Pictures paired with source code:
□ □ □

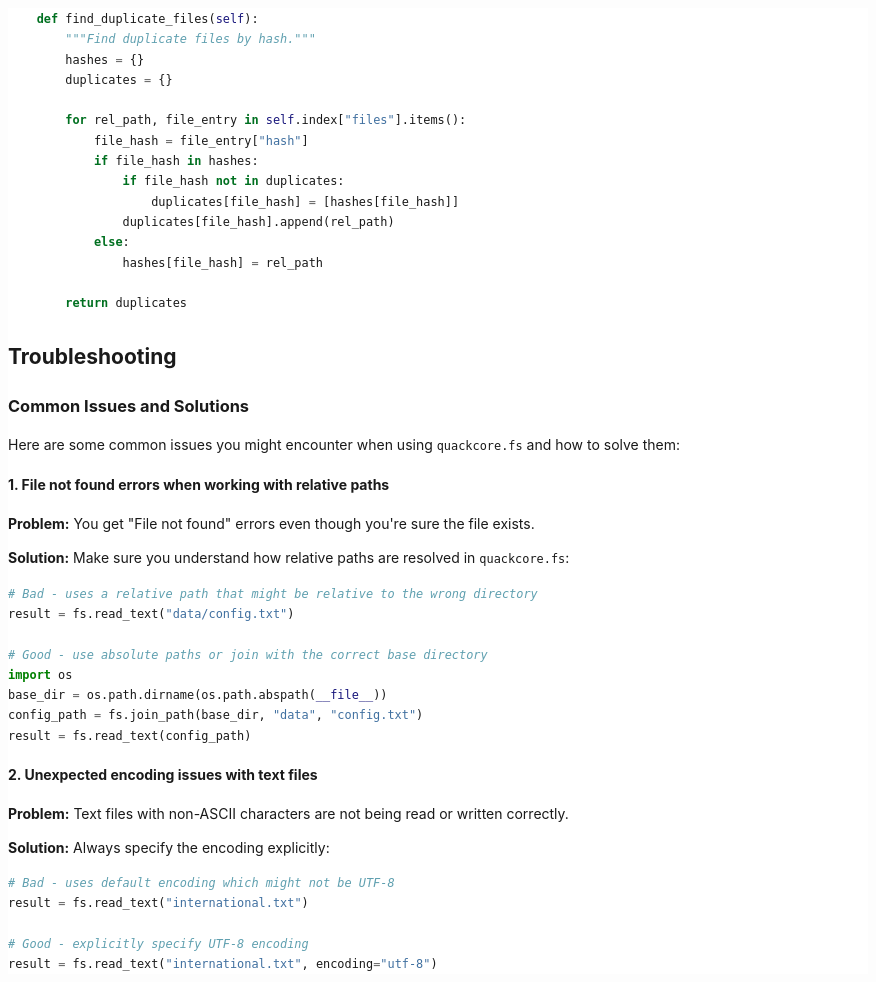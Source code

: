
 ```python
    def find_duplicate_files(self):
        """Find duplicate files by hash."""
        hashes = {}
        duplicates = {}
        
        for rel_path, file_entry in self.index["files"].items():
            file_hash = file_entry["hash"]
            if file_hash in hashes:
                if file_hash not in duplicates:
                    duplicates[file_hash] = [hashes[file_hash]]
                duplicates[file_hash].append(rel_path)
            else:
                hashes[file_hash] = rel_path
        
        return duplicates
```

## Troubleshooting

### Common Issues and Solutions

Here are some common issues you might encounter when using `quackcore.fs` and how to solve them:

#### 1. File not found errors when working with relative paths

**Problem:** You get "File not found" errors even though you're sure the file exists.

**Solution:** Make sure you understand how relative paths are resolved in `quackcore.fs`:

```python
# Bad - uses a relative path that might be relative to the wrong directory
result = fs.read_text("data/config.txt")

# Good - use absolute paths or join with the correct base directory
import os
base_dir = os.path.dirname(os.path.abspath(__file__))
config_path = fs.join_path(base_dir, "data", "config.txt")
result = fs.read_text(config_path)
```

#### 2. Unexpected encoding issues with text files

**Problem:** Text files with non-ASCII characters are not being read or written correctly.

**Solution:** Always specify the encoding explicitly:

```python
# Bad - uses default encoding which might not be UTF-8
result = fs.read_text("international.txt")

# Good - explicitly specify UTF-8 encoding
result = fs.read_text("international.txt", encoding="utf-8")
```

□ □ □

## Problem requirements:
Could you repeat every record exactly as written, with the pictures left out?

## Written solution:
Source code

:
 ```python
    def find_duplicate_files(self):
        """Find duplicate files by hash."""
        hashes = {}
        duplicates = {}
        
        for rel_path, file_entry in self.index["files"].items():
            file_hash = file_entry["hash"]
            if file_hash in hashes:
                if file_hash not in duplicates:
                    duplicates[file_hash] = [hashes[file_hash]]
                duplicates[file_hash].append(rel_path)
            else:
                hashes[file_hash] = rel_path
        
        return duplicates
```

## Troubleshooting

### Common Issues and Solutions

Here are some common issues you might encounter when using `quackcore.fs` and how to solve them:

#### 1. File not found errors when working with relative paths

**Problem:** You get "File not found" errors even though you're sure the file exists.

**Solution:** Make sure you understand how relative paths are resolved in `quackcore.fs`:

```python
# Bad - uses a relative path that might be relative to the wrong directory
result = fs.read_text("data/config.txt")

# Good - use absolute paths or join with the correct base directory
import os
base_dir = os.path.dirname(os.path.abspath(__file__))
config_path = fs.join_path(base_dir, "data", "config.txt")
result = fs.read_text(config_path)
```

#### 2. Unexpected encoding issues with text files

**Problem:** Text files with non-ASCII characters are not being read or written correctly.

**Solution:** Always specify the encoding explicitly:

```python
# Bad - uses default encoding which might not be UTF-8
result = fs.read_text("international.txt")

# Good - explicitly specify UTF-8 encoding
result = fs.read_text("international.txt", encoding="utf-8")
```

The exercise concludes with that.